Le ultime settimane hanno conosciuto un climax ascendente. Nei giorni scorsi si sono aggiunti tre elementi chiave. Primo: nuove incursioni israeliane in Siria nell’area di Tel Abu Qubais, con l’obiettivo di creare una zona di sicurezza a Sud nel Paese guidato da Ahmad al-Sharaa, stretto alleato e protegé dei turchi che ne hanno sostenuto l’ascesa a Damasco durante la caduta di Bashar al-Assad a fine 2024. Secondo tema: la svolta di Erdogan sul Libano, che Ankara ha inserito nel suo perimetro di sicurezza.
Criticando i raid israeliani dopo la firma del cessate il fuoco Usa-Iran e contestando l’ambizione di Tel Aviv di espandersi in Libano, Erdogan ha dichiarato che la sicurezza della Turchia passa da Beirut. “Ankara sospetta che l’influenza israeliana sia stata alla base dello storico accordo di delimitazione marittima siglato dal Libano con Cipro nel novembre 2025, che apre la strada alla potenziale esplorazione di giacimenti di gas offshore e alla cooperazione energetica nel Mediterraneo”, nota Rfi. Per la Turchia, un Libano egemonizzato da Israele amplierebbe il cordone sanitario regionale.
Israele ha rilanciato nei Balcani: Zeljka Cvijanović, membro serbo della presidenza tripartita della Bosnia-Erzegovina, ha visitato Israele incontrando Netanyahu e il ministro degli Esteri Gideon Sa’ar utilizzando, negli incontri, solo la bandiera della Repubblica Srpska che rappresenta. Rinfocolando retoricamente il separatismo dei serbo-bosniaci, ritenuto a lungo un fattore di instabilità potenziale in un’area di pertinenza strategica per la Turchia ove Israele conta già una solida alleanza con la Grecia, rivale di Ankara, e corteggia l’Albania, altro Paese spesso vicino a Ankara sul piano geopolitico.

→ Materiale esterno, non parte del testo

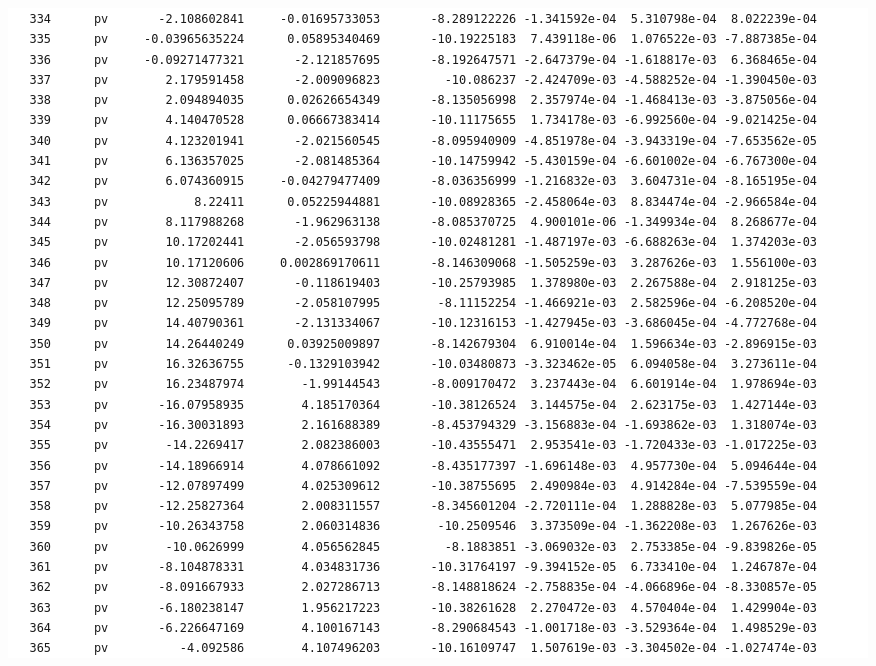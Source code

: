        334      pv       -2.108602841     -0.01695733053       -8.289122226 -1.341592e-04  5.310798e-04  8.022239e-04
       335      pv     -0.03965635224      0.05895340469       -10.19225183  7.439118e-06  1.076522e-03 -7.887385e-04
       336      pv     -0.09271477321       -2.121857695       -8.192647571 -2.647379e-04 -1.618817e-03  6.368465e-04
       337      pv        2.179591458       -2.009096823         -10.086237 -2.424709e-03 -4.588252e-04 -1.390450e-03
       338      pv        2.094894035      0.02626654349       -8.135056998  2.357974e-04 -1.468413e-03 -3.875056e-04
       339      pv        4.140470528      0.06667383414       -10.11175655  1.734178e-03 -6.992560e-04 -9.021425e-04
       340      pv        4.123201941       -2.021560545       -8.095940909 -4.851978e-04 -3.943319e-04 -7.653562e-05
       341      pv        6.136357025       -2.081485364       -10.14759942 -5.430159e-04 -6.601002e-04 -6.767300e-04
       342      pv        6.074360915     -0.04279477409       -8.036356999 -1.216832e-03  3.604731e-04 -8.165195e-04
       343      pv            8.22411      0.05225944881       -10.08928365 -2.458064e-03  8.834474e-04 -2.966584e-04
       344      pv        8.117988268       -1.962963138       -8.085370725  4.900101e-06 -1.349934e-04  8.268677e-04
       345      pv        10.17202441       -2.056593798       -10.02481281 -1.487197e-03 -6.688263e-04  1.374203e-03
       346      pv        10.17120606     0.002869170611       -8.146309068 -1.505259e-03  3.287626e-03  1.556100e-03
       347      pv        12.30872407       -0.118619403       -10.25793985  1.378980e-03  2.267588e-04  2.918125e-03
       348      pv        12.25095789       -2.058107995        -8.11152254 -1.466921e-03  2.582596e-04 -6.208520e-04
       349      pv        14.40790361       -2.131334067       -10.12316153 -1.427945e-03 -3.686045e-04 -4.772768e-04
       350      pv        14.26440249      0.03925009897       -8.142679304  6.910014e-04  1.596634e-03 -2.896915e-03
       351      pv        16.32636755      -0.1329103942       -10.03480873 -3.323462e-05  6.094058e-04  3.273611e-04
       352      pv        16.23487974        -1.99144543       -8.009170472  3.237443e-04  6.601914e-04  1.978694e-03
       353      pv       -16.07958935        4.185170364       -10.38126524  3.144575e-04  2.623175e-03  1.427144e-03
       354      pv       -16.30031893        2.161688389       -8.453794329 -3.156883e-04 -1.693862e-03  1.318074e-03
       355      pv        -14.2269417        2.082386003       -10.43555471  2.953541e-03 -1.720433e-03 -1.017225e-03
       356      pv       -14.18966914        4.078661092       -8.435177397 -1.696148e-03  4.957730e-04  5.094644e-04
       357      pv       -12.07897499        4.025309612       -10.38755695  2.490984e-03  4.914284e-04 -7.539559e-04
       358      pv       -12.25827364        2.008311557       -8.345601204 -2.720111e-04  1.288828e-03  5.077985e-04
       359      pv       -10.26343758        2.060314836        -10.2509546  3.373509e-04 -1.362208e-03  1.267626e-03
       360      pv        -10.0626999        4.056562845         -8.1883851 -3.069032e-03  2.753385e-04 -9.839826e-05
       361      pv       -8.104878331        4.034831736       -10.31764197 -9.394152e-05  6.733410e-04  1.246787e-04
       362      pv       -8.091667933        2.027286713       -8.148818624 -2.758835e-04 -4.066896e-04 -8.330857e-05
       363      pv       -6.180238147        1.956217223       -10.38261628  2.270472e-03  4.570404e-04  1.429904e-03
       364      pv       -6.226647169        4.100167143       -8.290684543 -1.001718e-03 -3.529364e-04  1.498529e-03
       365      pv          -4.092586        4.107496203       -10.16109747  1.507619e-03 -3.304502e-04 -1.027474e-03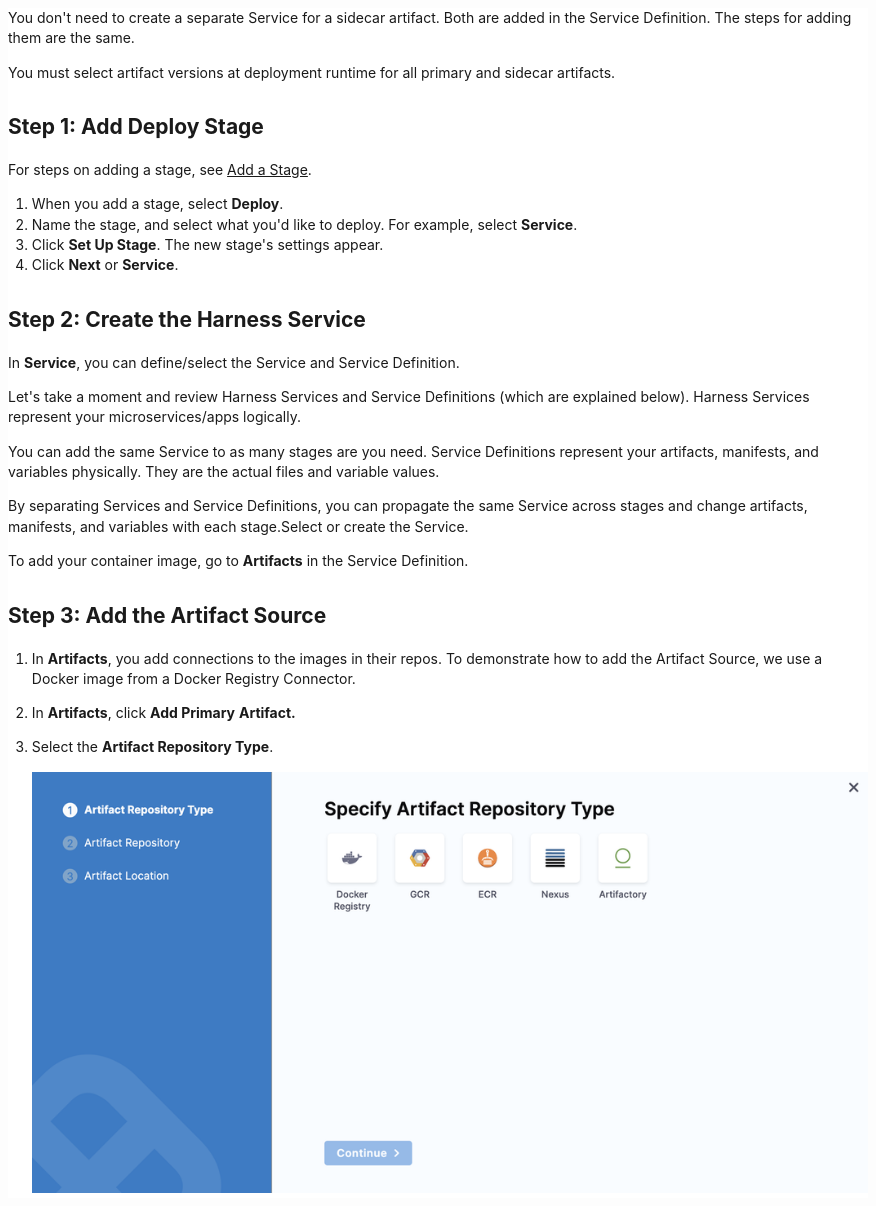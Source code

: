 You don't need to create a separate Service for a sidecar artifact. Both are added in the Service Definition. The steps for adding them are the same.

You must select artifact versions at deployment runtime for all primary and sidecar artifacts.

## Step 1: Add Deploy Stage

For steps on adding a stage, see [Add a Stage](../../../platform/8_Pipelines/add-a-stage.md).

1. When you add a stage, select **Deploy**.
2. Name the stage, and select what you'd like to deploy. For example, select **Service**.
3. Click **Set Up Stage**. The new stage's settings appear.
4. Click **Next** or **Service**.

## Step 2: Create the Harness Service

In **Service**, you can define/select the Service and Service Definition.

Let's take a moment and review Harness Services and Service Definitions (which are explained below). Harness Services represent your microservices/apps logically.  
  
You can add the same Service to as many stages are you need. Service Definitions represent your artifacts, manifests, and variables physically. They are the actual files and variable values.  
  
By separating Services and Service Definitions, you can propagate the same Service across stages and change artifacts, manifests, and variables with each stage.Select or create the Service.

To add your container image, go to **Artifacts** in the Service Definition.

## Step 3: Add the Artifact Source

1. In **Artifacts**, you add connections to the images in their repos. To demonstrate how to add the Artifact Source, we use a Docker image from a Docker Registry Connector.
2. In **Artifacts**, click **Add Primary** **Artifact.**
3. Select the **Artifact Repository Type**.
   
   ![](./static/add-artifacts-for-kubernetes-deployments-02.png)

Il leader storico dei serbo-bosniaci, Milorad Dodik, ha detto al Jerusalem Post che la Srpska è “l’Israele dei Balcani”. Una mossa che lascia presagire nuovi rafforzamenti politici dei rapporti bilaterali. La tentazione di Israele di soffiare sui fuochi separatisti in funzione anti-turca non è nuova: si è vista anche in Somaliland, Paese che di recente ha aperto la sua ambasciata a Gerusalemme in sfida aperta al governo centrale della Somalia sostenuto da Ankara che attraverso Mogadiscio si proietta oltre il Mar Rosso e sull’Oceano Indiano.
Tutto lascia presagire che Israele e Turchia stiano preparando una rete di pesi e contrappesi capaci di fungere da leva nei propri confronti e poteri frenanti verso gli avversari in caso di futuro peggioramento del quadro multilaterale. Potenze con volontà egemoniche, guidate da leader spregiudicati e in cerca di alleati e satelliti, Ankara e Tel Aviv sanno che l’ora di una qualche forma di scontro potrebbe avvicinarsi. E non vogliono lasciare nulla di intentato per costruirsi le reti necessarie a premunirsi da ogni minaccia.